Until this trip, I hadn’t really explored it extensively. I took more images that were off the beaten track and found some interesting subjects to photograph. I did capture a few compositions of trees that I have seen multiple times. As I walk through more and more, the chance to see new perspective and angles are more apparent.
I took a visit back there a few weeks later, to go and capture an image of a tree I’ve photographed before. It is an old oak that has low-hanging branches, that are very much like the claws of a villain from the Spiderman series. I decided to take an infrared image, as I has originally planned to take it earlier in the month but ran out of time.

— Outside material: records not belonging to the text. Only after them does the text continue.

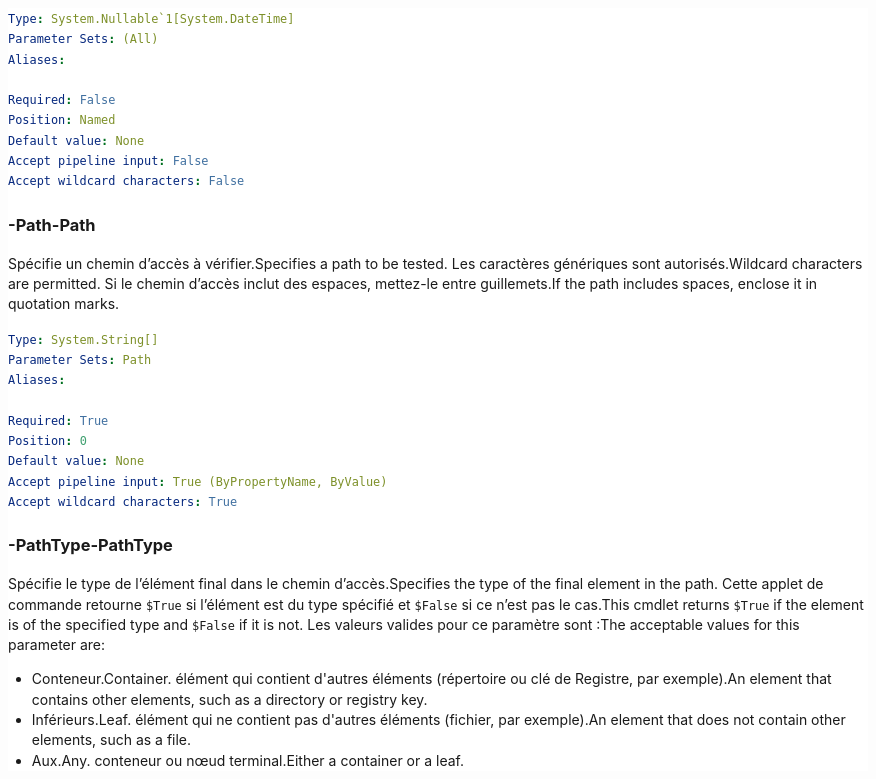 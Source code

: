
 ```yaml
Type: System.Nullable`1[System.DateTime]
Parameter Sets: (All)
Aliases:

Required: False
Position: Named
Default value: None
Accept pipeline input: False
Accept wildcard characters: False
```

### <span data-ttu-id="4159b-185">-Path</span><span class="sxs-lookup"><span data-stu-id="4159b-185">-Path</span></span>

<span data-ttu-id="4159b-186">Spécifie un chemin d’accès à vérifier.</span><span class="sxs-lookup"><span data-stu-id="4159b-186">Specifies a path to be tested.</span></span> <span data-ttu-id="4159b-187">Les caractères génériques sont autorisés.</span><span class="sxs-lookup"><span data-stu-id="4159b-187">Wildcard characters are permitted.</span></span> <span data-ttu-id="4159b-188">Si le chemin d’accès inclut des espaces, mettez-le entre guillemets.</span><span class="sxs-lookup"><span data-stu-id="4159b-188">If the path includes spaces, enclose it in quotation marks.</span></span>

```yaml
Type: System.String[]
Parameter Sets: Path
Aliases:

Required: True
Position: 0
Default value: None
Accept pipeline input: True (ByPropertyName, ByValue)
Accept wildcard characters: True
```

### <span data-ttu-id="4159b-189">-PathType</span><span class="sxs-lookup"><span data-stu-id="4159b-189">-PathType</span></span>

<span data-ttu-id="4159b-190">Spécifie le type de l’élément final dans le chemin d’accès.</span><span class="sxs-lookup"><span data-stu-id="4159b-190">Specifies the type of the final element in the path.</span></span> <span data-ttu-id="4159b-191">Cette applet de commande retourne `$True` si l’élément est du type spécifié et `$False` si ce n’est pas le cas.</span><span class="sxs-lookup"><span data-stu-id="4159b-191">This cmdlet returns `$True` if the element is of the specified type and `$False` if it is not.</span></span> <span data-ttu-id="4159b-192">Les valeurs valides pour ce paramètre sont :</span><span class="sxs-lookup"><span data-stu-id="4159b-192">The acceptable values for this parameter are:</span></span>

- <span data-ttu-id="4159b-193">Conteneur.</span><span class="sxs-lookup"><span data-stu-id="4159b-193">Container.</span></span>
  <span data-ttu-id="4159b-194">élément qui contient d'autres éléments (répertoire ou clé de Registre, par exemple).</span><span class="sxs-lookup"><span data-stu-id="4159b-194">An element that contains other elements, such as a directory or registry key.</span></span>
- <span data-ttu-id="4159b-195">Inférieurs.</span><span class="sxs-lookup"><span data-stu-id="4159b-195">Leaf.</span></span>
  <span data-ttu-id="4159b-196">élément qui ne contient pas d'autres éléments (fichier, par exemple).</span><span class="sxs-lookup"><span data-stu-id="4159b-196">An element that does not contain other elements, such as a file.</span></span>
- <span data-ttu-id="4159b-197">Aux.</span><span class="sxs-lookup"><span data-stu-id="4159b-197">Any.</span></span>
  <span data-ttu-id="4159b-198">conteneur ou nœud terminal.</span><span class="sxs-lookup"><span data-stu-id="4159b-198">Either a container or a leaf.</span></span>
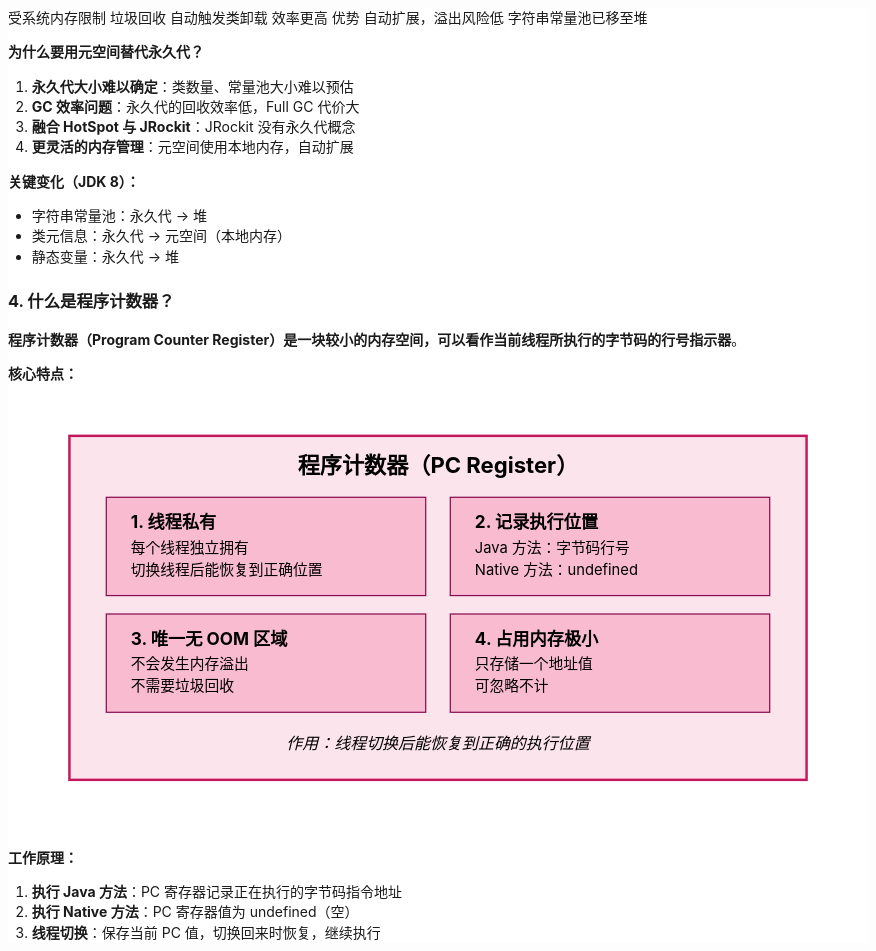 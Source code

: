 <text x="460" y="253" font-size="11">受系统内存限制</text>
<rect x="440" y="270" width="290" height="60" fill="#c8e6c9" stroke="#2e7d32" stroke-width="1"/>
<text x="460" y="290" font-size="12" font-weight="bold">垃圾回收</text>
<text x="460" y="308" font-size="12">自动触发类卸载</text>
<text x="460" y="323" font-size="11">效率更高</text>
<rect x="440" y="340" width="290" height="60" fill="#c8e6c9" stroke="#2e7d32" stroke-width="1"/>
<text x="460" y="360" font-size="12" font-weight="bold">优势</text>
<text x="460" y="378" font-size="11">自动扩展，溢出风险低</text>
<text x="460" y="393" font-size="11">字符串常量池已移至堆</text>
</svg>

**为什么要用元空间替代永久代？**
1. **永久代大小难以确定**：类数量、常量池大小难以预估
2. **GC 效率问题**：永久代的回收效率低，Full GC 代价大
3. **融合 HotSpot 与 JRockit**：JRockit 没有永久代概念
4. **更灵活的内存管理**：元空间使用本地内存，自动扩展

**关键变化（JDK 8）：**
- 字符串常量池：永久代 → 堆
- 类元信息：永久代 → 元空间（本地内存）
- 静态变量：永久代 → 堆

### 4. 什么是程序计数器？

**程序计数器（Program Counter Register）**是一块较小的内存空间，可以看作当前线程所执行的字节码的**行号指示器**。

**核心特点：**

<svg viewBox="0 0 700 350" xmlns="http://www.w3.org/2000/svg">
<rect x="50" y="30" width="600" height="280" fill="#fce4ec" stroke="#c2185b" stroke-width="2"/>
<text x="350" y="60" text-anchor="middle" font-size="18" font-weight="bold">程序计数器（PC Register）</text>
<rect x="80" y="80" width="260" height="80" fill="#f8bbd0" stroke="#880e4f" stroke-width="1"/>
<text x="100" y="105" font-size="14" font-weight="bold">1. 线程私有</text>
<text x="100" y="125" font-size="12">每个线程独立拥有</text>
<text x="100" y="143" font-size="12">切换线程后能恢复到正确位置</text>
<rect x="360" y="80" width="260" height="80" fill="#f8bbd0" stroke="#880e4f" stroke-width="1"/>
<text x="380" y="105" font-size="14" font-weight="bold">2. 记录执行位置</text>
<text x="380" y="125" font-size="12">Java 方法：字节码行号</text>
<text x="380" y="143" font-size="12">Native 方法：undefined</text>
<rect x="80" y="175" width="260" height="80" fill="#f8bbd0" stroke="#880e4f" stroke-width="1"/>
<text x="100" y="200" font-size="14" font-weight="bold">3. 唯一无 OOM 区域</text>
<text x="100" y="220" font-size="12">不会发生内存溢出</text>
<text x="100" y="238" font-size="12">不需要垃圾回收</text>
<rect x="360" y="175" width="260" height="80" fill="#f8bbd0" stroke="#880e4f" stroke-width="1"/>
<text x="380" y="200" font-size="14" font-weight="bold">4. 占用内存极小</text>
<text x="380" y="220" font-size="12">只存储一个地址值</text>
<text x="380" y="238" font-size="12">可忽略不计</text>
<text x="350" y="285" text-anchor="middle" font-size="13" font-style="italic">作用：线程切换后能恢复到正确的执行位置</text>
</svg>

**工作原理：**
1. **执行 Java 方法**：PC 寄存器记录正在执行的字节码指令地址
2. **执行 Native 方法**：PC 寄存器值为 undefined（空）
3. **线程切换**：保存当前 PC 值，切换回来时恢复，继续执行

We were plunged back into freezing weather As the temperature dipped below -0 it was a treat to get out to one of our local heathlands. The heather is far from at its best but still, the browning leaves and flowers did get caught by the lower temperature.
There was a herd of deer, running around the heathland. It was quite interesting to follow their movements. I didn’t have the right lens with me so no photos were caught of them but it was still great to see.
With the freezing weather came the puddles in the area were all frozen. It gave me a perfect source of observation and will one day become part of a specific post about how observation is a key to unlocking the creative eye. They were really interesting shapes and patterns that are once in a lifetime.
Aldeburgh and fishing
The sound of the sea and the rising sun, are just a few reasons why heading to the coast is great. Obviously it’s not always like this, so it makes it little bit more sweeter to get good conditions when heading to the coast.
The boats lining the shore in Aldeburgh, are the perfect subject to offset the shingle beach. This is a scene I have walked past loads of times in the last few years. It was worth stopping by on a walk, before heading to one of the hotels for a food photoshoot.
I also took a few shots along the coast of the lobster pots and the tractors on the shore. They are great subjects, to capture as they give so much context to the industry of the fishermen and women that work the coast.
Exploring a old woodland
Having walked the paths of this particular woodland loads of times. The notion is that with the change of conditions, seasons and light there will always be something new to explore. I do like to visit this woodland regularly as it is one of the quietest ones that are in the area. It also large boasts areas of bluebells, so it will soon be a place I will be back to visit as they start to bloom.
These two old oaks stood out on a recent trip, they looked as if they were having a chat in the middle of the woods. I have walked past them before and they’ve never caught my eye until the light shone between them. Catching the low-hanging leaves on the tree furthest away.
An ever-changing landscape
The ever-changing landscape of Shingle Street is always a joy to go and capture. As the months go by, it’s never obvious what you’ll encounter when you next visit.
I visited at sunrise and saw how the tide has shifted the shingle again. It was great to see it in another guise. I came back with the idea to go and photograph a few compositions there when it’s a little less windy.
The location does lend itself to longer exposures, where the sea meets the shore. The way the water crashes into the land can be smoothed out with the use of Neutral density filters.
We did encounter some wildlife while walking along the coast, with a seal resting on the beach and some fish that had been washed up with the high tide. Some were more fortunate than others.
I hope you have enjoyed my quick round-up of last month. Do let me know your favourite images.
Some of the locations haven’t been named to protect their habitats. Although they are public places, I feel I have the opportunity to remove the chance of increasing footfall.